A CLAIM for more than N$140 000 which a former employee of human rights organisation Namibia Rights and Responsibilities lodged against NamRights in the Labour Court in Windhoek was dismissed yesterday.
The Labour Court does not have the jurisdiction to deal with the dispute between former NamRights employee David Kamati and NamRights without Kamati having followed the procedures in the Labour Act to have the dispute referred to the Labour Commissioner for arbitration first, Judge Kato van Niekerk ruled in the judgement in which Kamati's case against NamRights was dismissed.
If Kamati was unhappy with the manner in which the Labour Commissioner dealt with the dispute, he should have opted to ask the court to review the Labour Commissioner's decisions - something which Kamati expressly declined to do, the judge said.
Kamati sued NamRights for a total of N$140 516, which he claimed was owed to him in outstanding salary and as notice and severance payment after his employment with NamRights was ended in August 2011.
Kamati claimed he was unfairly dismissed after having been employed with the human rights organisation for nearly six and a half years.
He referred a dispute about his alleged unfair dismissal to the Labour Commissioner six days after his employment with NamRights was, according to him, terminated without a valid and fair reason and without a fair procedure having been followed.
The Labour Commissioner, after having been informed by NamRights executive director Phil ya Nangoloh that Kamati was not dismissed, refused to set down the matter for a hearing, Judge Van Niekerk recounted.

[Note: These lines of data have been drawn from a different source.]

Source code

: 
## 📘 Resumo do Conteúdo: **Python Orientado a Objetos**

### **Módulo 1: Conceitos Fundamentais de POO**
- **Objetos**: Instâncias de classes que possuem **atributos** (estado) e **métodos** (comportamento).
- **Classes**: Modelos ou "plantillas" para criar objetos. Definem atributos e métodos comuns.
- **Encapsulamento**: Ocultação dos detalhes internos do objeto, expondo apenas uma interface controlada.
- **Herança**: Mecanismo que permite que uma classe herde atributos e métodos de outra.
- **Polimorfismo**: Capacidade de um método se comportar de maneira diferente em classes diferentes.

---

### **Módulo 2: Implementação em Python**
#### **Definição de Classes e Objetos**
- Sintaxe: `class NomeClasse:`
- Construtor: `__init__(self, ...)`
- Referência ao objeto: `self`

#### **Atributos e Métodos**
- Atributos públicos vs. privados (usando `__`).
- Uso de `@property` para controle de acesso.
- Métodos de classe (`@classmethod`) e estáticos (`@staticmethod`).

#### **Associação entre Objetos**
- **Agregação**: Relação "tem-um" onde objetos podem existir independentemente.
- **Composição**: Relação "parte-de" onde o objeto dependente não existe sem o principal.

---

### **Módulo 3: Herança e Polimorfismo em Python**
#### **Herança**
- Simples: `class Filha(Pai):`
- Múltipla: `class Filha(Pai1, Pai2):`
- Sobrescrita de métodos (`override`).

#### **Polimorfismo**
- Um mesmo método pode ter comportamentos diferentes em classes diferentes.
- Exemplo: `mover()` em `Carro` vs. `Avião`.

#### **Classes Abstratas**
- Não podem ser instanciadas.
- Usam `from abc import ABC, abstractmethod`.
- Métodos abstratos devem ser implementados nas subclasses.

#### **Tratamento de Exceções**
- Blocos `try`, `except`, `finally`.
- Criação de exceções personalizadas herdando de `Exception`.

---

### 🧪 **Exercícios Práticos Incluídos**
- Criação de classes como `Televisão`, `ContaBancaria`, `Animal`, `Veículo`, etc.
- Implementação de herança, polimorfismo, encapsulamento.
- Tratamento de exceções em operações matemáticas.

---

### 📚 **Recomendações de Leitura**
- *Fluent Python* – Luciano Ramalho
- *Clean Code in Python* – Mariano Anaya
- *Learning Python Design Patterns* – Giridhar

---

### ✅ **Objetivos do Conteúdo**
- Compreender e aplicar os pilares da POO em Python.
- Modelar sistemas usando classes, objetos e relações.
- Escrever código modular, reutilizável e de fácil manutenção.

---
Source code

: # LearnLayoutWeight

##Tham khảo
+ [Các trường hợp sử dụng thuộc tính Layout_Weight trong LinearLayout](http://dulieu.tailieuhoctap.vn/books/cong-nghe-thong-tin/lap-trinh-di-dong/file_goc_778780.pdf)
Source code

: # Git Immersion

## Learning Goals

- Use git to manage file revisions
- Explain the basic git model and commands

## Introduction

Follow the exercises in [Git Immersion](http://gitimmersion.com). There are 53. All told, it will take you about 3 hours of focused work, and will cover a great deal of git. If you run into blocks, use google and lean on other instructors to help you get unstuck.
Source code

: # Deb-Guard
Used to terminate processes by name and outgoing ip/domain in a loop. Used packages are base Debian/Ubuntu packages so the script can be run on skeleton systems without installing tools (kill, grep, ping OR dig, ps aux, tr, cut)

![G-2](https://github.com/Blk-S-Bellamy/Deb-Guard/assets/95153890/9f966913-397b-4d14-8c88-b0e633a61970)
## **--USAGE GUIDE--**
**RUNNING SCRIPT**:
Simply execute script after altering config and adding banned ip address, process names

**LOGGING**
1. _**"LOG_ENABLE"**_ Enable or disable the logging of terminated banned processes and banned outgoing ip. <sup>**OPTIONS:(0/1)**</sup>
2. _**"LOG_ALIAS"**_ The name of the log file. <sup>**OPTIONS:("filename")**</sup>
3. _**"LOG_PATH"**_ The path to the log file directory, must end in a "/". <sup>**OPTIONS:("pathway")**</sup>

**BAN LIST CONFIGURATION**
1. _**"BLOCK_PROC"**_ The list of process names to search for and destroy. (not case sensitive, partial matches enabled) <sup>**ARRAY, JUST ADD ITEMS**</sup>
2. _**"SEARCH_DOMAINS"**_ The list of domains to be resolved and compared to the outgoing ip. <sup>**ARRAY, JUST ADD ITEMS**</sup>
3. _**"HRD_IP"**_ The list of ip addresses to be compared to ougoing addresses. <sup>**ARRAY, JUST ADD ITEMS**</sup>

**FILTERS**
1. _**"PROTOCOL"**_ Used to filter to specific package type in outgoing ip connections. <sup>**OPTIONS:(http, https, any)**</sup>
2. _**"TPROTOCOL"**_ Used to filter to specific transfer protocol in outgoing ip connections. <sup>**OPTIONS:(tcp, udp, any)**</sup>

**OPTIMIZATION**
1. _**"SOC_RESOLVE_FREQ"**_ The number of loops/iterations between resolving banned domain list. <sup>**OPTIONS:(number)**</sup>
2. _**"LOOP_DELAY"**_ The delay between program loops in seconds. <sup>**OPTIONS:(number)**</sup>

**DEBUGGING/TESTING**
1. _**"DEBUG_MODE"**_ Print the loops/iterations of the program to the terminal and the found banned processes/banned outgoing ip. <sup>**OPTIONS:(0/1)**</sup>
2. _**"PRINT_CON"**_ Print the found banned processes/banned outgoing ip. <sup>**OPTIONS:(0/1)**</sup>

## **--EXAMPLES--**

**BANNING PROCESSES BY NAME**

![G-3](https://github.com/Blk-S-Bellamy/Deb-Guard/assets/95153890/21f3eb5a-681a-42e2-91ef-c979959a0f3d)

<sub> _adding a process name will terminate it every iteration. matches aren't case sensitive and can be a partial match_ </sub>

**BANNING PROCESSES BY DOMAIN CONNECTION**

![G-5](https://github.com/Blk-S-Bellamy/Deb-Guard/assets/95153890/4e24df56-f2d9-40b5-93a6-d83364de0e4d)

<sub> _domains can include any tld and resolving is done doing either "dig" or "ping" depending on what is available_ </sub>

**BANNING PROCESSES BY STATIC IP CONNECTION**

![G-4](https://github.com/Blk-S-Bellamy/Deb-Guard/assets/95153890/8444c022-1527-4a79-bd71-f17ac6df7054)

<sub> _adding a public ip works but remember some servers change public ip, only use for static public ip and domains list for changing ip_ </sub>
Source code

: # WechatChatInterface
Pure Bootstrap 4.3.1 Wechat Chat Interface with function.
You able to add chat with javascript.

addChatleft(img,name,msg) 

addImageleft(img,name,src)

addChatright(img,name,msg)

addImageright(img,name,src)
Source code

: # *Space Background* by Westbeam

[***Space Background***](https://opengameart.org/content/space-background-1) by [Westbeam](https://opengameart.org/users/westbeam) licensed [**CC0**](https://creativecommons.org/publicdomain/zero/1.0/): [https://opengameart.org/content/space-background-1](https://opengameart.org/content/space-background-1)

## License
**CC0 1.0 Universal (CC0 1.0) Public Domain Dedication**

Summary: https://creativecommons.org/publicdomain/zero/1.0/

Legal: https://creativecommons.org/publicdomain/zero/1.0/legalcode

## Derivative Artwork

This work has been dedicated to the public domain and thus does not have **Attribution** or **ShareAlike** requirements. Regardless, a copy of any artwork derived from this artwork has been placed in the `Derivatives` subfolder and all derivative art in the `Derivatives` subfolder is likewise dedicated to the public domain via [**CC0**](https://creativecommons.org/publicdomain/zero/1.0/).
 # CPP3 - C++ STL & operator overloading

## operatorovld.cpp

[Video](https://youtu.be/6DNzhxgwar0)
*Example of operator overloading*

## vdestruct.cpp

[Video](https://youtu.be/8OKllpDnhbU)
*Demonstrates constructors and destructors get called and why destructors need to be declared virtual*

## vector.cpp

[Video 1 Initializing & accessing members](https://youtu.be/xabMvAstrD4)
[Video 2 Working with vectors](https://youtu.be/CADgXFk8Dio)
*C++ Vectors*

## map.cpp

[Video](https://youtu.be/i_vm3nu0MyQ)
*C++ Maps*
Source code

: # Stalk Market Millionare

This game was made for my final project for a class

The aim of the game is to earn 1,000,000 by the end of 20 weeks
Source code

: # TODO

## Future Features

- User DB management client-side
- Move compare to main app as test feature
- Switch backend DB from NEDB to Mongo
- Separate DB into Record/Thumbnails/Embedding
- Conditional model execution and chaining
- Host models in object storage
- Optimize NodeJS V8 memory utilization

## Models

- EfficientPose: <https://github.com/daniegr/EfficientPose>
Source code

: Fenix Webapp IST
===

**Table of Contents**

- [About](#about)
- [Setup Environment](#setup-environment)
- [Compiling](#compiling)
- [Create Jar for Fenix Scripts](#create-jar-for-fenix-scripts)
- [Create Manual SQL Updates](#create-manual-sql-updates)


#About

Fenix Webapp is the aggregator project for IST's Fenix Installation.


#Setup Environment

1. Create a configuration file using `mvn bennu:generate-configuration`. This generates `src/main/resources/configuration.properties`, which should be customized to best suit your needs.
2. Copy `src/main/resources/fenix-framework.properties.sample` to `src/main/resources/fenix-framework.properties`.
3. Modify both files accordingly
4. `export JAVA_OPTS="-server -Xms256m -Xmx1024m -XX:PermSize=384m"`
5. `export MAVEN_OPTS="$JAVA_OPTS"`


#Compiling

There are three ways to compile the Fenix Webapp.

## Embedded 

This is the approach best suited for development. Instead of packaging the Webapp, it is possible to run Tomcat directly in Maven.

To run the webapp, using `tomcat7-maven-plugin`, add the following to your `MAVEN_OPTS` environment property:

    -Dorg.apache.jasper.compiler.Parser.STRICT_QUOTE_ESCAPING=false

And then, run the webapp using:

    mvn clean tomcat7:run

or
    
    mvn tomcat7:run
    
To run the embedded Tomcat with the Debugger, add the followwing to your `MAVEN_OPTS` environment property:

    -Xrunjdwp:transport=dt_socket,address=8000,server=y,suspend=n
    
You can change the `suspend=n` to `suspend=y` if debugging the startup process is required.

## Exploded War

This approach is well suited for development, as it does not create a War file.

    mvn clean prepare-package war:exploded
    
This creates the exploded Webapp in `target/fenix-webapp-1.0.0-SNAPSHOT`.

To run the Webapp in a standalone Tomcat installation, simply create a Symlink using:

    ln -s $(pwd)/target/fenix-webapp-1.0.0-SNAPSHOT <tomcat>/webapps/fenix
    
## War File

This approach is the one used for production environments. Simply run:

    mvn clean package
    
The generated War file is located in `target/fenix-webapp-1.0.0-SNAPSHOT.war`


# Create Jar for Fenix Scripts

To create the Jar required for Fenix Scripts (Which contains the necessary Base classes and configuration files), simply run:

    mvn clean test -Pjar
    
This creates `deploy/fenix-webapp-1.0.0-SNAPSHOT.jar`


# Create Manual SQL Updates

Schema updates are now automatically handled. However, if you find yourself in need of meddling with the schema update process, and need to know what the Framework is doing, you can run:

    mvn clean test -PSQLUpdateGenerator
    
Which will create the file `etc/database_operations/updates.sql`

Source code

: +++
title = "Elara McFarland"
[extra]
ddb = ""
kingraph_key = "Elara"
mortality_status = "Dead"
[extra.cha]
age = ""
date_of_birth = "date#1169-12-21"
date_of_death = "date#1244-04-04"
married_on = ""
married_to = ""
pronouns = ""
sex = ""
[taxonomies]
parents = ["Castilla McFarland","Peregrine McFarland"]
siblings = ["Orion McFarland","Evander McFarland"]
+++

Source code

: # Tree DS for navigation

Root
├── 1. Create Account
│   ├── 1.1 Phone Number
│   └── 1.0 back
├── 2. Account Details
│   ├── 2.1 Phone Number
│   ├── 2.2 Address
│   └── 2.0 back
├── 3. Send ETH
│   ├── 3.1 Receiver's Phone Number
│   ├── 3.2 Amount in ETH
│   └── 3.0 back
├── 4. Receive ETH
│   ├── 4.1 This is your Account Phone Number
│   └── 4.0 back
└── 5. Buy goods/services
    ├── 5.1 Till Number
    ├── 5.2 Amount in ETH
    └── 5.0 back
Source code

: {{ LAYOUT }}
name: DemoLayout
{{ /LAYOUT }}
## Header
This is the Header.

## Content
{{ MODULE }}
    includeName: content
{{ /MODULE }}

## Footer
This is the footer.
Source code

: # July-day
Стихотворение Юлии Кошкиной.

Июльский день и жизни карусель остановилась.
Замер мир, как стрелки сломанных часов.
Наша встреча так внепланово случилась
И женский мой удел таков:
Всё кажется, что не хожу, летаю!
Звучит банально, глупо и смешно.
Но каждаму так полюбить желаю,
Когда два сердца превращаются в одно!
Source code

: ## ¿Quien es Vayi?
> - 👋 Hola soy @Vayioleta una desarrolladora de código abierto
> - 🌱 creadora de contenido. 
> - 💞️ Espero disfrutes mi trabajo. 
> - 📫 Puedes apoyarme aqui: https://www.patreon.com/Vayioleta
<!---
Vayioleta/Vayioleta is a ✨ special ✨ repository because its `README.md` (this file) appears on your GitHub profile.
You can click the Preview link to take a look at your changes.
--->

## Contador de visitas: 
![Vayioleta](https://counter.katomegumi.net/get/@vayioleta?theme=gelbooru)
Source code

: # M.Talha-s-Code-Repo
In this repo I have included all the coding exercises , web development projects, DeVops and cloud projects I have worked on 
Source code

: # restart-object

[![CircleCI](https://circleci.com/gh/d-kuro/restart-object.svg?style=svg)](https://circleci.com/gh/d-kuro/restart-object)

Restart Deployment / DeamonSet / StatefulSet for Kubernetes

According to Ya Nangoloh, Kamati was ill and he sent him home to get medical treatment and to recover before he was to be allowed to continue with his work for NamRights.
Kamati complained that the Labour Commissioner refused to schedule a hearing for the matter. Kamati then decided to file an urgent application with the Labour Court, asking the court to order NamRights to pay N$140 516 to him.
Kamati's claim arose from a dispute about the alleged contravention of the part of the Labour Act dealing with basic conditions of employment, Judge Van Niekerk noted.
In terms of the Act, such a dispute may be referred to the Labour Commissioner, who must refer it to an arbitrator to resolve the dispute through arbitration.
The Labour Act significantly does not expressly provide that the Labour Court may exercise its powers as a court of first instance, the judge remarked. The Act does not expressly extend the court's jurisdiction to include the power to hear disputes relating to con-compliance with the part of the Act dealing with basic conditions of employment, she also noted.
She found that in terms of the Act the Labour Court may only grant an urgent interdict pending resolution of a dispute which had been referred for arbitration.
She stated: "It seems to me that it would run counter to the objects of the Labour Act for the Labour Court to allow an employee to sidestep express provisions of the Act and to approach the court directly to resolve a dispute with his employer which should have been done in terms of the (arbitration procedure)."